THE TASK ▸
Locate the string "Property" throughout the material and copy every line in which it occurs.

RECORDED INFORMATION ▸

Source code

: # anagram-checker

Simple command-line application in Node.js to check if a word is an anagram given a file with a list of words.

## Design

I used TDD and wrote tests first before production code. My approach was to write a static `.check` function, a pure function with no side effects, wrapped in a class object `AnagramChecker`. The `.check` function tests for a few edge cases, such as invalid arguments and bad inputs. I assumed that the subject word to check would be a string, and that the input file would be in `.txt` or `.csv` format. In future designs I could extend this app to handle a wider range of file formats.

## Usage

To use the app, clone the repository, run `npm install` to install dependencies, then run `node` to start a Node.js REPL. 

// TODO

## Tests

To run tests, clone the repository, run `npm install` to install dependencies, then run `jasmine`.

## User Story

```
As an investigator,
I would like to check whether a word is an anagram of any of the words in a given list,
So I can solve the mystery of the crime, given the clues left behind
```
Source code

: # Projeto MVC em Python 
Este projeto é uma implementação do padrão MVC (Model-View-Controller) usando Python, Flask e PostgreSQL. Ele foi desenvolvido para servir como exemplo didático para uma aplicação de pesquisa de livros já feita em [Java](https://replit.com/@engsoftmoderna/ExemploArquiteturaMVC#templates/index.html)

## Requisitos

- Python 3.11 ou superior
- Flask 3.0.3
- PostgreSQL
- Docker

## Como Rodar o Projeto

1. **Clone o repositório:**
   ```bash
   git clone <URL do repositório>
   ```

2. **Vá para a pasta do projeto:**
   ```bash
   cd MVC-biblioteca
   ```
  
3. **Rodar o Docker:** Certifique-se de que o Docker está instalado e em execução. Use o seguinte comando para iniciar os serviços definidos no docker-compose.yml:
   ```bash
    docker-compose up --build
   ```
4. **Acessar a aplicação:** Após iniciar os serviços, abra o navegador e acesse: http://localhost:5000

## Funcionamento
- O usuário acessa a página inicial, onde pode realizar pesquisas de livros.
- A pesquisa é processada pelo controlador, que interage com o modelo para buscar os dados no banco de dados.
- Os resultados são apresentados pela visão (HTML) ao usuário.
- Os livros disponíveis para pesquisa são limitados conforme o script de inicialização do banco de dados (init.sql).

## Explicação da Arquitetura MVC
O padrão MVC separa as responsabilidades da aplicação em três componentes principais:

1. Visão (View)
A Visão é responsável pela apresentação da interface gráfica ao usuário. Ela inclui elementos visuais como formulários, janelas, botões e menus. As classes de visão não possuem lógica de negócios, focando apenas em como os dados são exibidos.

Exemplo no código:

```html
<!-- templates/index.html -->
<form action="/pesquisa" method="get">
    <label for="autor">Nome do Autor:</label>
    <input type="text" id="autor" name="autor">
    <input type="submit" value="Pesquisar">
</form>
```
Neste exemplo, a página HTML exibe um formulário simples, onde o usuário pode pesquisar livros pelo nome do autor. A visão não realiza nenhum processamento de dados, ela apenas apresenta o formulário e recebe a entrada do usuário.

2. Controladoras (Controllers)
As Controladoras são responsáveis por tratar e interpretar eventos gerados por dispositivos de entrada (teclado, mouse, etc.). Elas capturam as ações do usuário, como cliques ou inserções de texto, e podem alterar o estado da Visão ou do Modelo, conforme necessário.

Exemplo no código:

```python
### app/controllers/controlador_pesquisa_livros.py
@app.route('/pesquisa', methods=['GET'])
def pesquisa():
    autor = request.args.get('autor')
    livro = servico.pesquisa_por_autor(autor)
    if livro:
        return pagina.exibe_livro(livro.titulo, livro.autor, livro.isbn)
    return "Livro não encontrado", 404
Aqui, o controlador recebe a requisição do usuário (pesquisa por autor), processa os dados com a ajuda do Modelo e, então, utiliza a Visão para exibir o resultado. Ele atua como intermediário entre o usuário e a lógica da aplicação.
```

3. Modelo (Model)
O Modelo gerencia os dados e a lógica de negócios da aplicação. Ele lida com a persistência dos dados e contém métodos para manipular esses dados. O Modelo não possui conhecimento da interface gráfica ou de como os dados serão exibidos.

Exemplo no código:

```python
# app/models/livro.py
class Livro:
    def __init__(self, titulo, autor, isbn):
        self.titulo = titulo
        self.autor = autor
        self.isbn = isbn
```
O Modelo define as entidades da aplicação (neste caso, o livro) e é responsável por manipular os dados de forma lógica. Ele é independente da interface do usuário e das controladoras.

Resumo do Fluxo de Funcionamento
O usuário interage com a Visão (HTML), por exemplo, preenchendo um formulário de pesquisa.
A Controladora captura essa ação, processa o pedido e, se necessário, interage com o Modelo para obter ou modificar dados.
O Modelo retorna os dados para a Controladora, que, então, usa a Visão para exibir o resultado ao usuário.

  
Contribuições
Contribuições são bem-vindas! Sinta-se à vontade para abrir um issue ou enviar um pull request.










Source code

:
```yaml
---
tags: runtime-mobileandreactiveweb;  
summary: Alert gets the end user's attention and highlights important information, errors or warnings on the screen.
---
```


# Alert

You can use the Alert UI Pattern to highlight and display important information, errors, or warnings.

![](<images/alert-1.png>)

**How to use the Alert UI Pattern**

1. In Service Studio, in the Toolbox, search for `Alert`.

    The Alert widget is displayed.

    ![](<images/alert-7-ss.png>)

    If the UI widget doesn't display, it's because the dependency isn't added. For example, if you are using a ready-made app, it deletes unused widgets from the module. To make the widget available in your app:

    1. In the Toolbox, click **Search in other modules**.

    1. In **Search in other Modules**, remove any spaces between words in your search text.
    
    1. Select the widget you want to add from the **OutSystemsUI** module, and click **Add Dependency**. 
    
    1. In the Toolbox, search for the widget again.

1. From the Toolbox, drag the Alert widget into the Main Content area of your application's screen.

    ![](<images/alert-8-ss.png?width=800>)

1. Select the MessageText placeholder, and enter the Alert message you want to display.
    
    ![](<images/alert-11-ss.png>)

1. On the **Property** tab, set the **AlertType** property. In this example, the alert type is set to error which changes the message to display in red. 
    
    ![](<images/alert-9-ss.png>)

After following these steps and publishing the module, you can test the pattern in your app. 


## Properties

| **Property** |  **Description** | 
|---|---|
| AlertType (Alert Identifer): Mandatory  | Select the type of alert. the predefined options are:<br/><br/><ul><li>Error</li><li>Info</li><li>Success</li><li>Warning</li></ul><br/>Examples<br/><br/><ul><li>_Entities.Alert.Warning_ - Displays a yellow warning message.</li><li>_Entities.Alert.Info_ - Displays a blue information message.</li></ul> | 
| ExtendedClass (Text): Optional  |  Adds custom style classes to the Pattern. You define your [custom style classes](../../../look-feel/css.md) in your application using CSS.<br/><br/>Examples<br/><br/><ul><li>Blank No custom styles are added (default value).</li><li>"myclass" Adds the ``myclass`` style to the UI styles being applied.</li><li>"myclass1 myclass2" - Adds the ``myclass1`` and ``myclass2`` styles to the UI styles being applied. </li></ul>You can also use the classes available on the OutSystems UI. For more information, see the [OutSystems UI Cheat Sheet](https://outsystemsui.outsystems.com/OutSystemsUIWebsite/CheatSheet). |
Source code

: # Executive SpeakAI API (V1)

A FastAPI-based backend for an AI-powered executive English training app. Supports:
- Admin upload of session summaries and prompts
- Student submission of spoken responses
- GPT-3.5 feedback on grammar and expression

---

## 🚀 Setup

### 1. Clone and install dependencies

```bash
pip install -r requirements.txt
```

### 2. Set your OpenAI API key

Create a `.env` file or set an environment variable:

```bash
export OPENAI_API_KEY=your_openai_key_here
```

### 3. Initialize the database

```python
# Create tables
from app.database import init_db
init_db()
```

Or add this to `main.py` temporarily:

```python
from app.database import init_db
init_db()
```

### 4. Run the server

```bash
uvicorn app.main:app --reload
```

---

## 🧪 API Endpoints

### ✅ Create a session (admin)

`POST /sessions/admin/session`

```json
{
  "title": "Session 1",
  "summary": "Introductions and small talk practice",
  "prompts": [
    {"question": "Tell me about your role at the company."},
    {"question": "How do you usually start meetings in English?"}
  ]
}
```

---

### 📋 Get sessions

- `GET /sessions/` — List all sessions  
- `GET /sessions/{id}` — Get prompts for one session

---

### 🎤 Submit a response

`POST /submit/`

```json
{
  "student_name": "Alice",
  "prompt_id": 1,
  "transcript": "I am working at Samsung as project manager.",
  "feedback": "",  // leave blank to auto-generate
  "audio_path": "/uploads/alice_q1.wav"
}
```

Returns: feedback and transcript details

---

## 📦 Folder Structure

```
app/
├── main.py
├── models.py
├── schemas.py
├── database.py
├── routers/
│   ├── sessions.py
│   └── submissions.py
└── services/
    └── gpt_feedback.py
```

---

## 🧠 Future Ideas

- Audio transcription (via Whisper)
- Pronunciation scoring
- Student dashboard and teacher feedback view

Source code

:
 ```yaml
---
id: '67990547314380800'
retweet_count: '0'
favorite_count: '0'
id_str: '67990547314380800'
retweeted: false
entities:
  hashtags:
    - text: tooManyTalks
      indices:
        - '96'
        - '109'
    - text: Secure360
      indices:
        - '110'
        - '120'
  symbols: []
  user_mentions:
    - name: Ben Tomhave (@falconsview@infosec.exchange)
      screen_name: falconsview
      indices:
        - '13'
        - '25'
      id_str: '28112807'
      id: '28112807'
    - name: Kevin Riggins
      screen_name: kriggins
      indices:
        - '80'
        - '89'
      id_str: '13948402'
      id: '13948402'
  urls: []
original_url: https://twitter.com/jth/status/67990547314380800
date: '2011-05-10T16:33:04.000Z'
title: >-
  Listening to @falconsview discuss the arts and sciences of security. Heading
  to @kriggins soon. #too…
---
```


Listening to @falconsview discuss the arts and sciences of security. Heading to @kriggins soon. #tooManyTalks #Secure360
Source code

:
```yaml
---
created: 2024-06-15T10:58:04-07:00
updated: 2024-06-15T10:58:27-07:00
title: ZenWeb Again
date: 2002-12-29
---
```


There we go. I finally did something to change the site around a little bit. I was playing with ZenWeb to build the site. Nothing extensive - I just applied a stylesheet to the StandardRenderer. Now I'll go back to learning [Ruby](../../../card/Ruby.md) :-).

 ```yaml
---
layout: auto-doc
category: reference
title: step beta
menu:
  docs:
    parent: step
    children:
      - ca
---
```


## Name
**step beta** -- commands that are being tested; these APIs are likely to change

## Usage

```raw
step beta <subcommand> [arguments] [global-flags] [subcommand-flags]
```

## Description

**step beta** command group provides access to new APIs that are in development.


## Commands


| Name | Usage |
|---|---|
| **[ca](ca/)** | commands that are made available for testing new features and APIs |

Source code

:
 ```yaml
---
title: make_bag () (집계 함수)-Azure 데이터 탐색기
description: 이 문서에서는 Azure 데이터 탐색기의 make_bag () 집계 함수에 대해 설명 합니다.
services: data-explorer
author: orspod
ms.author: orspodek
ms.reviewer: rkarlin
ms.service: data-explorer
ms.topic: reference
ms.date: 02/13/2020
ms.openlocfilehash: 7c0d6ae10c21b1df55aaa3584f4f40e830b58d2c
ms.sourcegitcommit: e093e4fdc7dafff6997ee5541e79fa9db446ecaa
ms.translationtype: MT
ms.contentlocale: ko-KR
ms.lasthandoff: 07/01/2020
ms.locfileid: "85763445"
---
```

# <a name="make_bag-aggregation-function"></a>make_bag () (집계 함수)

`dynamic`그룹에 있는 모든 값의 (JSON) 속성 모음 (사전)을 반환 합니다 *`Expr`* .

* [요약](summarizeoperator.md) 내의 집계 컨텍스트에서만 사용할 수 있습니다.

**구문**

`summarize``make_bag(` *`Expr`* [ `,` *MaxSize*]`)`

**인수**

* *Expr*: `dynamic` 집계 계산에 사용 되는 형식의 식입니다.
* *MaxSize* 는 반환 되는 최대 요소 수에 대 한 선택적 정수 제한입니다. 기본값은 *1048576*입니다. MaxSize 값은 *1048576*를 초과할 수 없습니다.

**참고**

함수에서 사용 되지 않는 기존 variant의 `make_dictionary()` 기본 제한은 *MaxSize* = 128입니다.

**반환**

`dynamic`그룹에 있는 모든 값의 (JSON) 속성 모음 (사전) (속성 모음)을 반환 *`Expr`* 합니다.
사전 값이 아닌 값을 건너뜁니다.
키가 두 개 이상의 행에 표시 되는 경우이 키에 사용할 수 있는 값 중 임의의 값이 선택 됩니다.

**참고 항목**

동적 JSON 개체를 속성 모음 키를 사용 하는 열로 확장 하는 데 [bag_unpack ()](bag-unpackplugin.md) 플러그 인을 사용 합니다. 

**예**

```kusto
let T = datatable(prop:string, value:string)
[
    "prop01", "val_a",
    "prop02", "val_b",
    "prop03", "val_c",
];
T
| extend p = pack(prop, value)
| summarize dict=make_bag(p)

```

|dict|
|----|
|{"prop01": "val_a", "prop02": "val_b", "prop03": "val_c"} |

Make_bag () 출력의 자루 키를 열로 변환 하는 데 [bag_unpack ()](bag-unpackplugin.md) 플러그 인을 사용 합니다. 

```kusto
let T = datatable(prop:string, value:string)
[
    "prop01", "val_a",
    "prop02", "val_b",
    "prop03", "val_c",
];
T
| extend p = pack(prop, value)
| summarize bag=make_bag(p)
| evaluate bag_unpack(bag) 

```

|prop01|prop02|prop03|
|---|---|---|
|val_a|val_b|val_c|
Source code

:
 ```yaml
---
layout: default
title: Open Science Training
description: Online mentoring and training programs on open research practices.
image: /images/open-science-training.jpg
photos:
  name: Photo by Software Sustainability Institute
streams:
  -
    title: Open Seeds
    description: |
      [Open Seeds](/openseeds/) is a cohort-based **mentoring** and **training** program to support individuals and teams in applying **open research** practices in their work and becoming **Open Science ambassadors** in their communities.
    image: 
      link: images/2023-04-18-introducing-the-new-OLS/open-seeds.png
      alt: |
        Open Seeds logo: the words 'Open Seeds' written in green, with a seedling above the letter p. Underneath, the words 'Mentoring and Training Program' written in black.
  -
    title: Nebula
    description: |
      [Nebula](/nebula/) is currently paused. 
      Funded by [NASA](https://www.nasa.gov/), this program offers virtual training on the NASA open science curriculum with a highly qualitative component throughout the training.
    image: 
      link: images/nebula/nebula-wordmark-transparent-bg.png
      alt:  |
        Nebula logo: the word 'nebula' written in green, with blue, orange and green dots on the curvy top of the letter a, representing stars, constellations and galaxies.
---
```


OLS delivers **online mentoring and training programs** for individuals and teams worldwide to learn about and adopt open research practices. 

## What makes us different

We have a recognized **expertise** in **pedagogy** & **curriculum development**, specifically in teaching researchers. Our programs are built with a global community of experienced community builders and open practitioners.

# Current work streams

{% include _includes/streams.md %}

SOLUTION TO THIS TASK ▸
1. On the **Property** tab, set the **AlertType** property. In this example, the alert type is set to error which changes the message to display in red. 
| **Property** |  **Description** | 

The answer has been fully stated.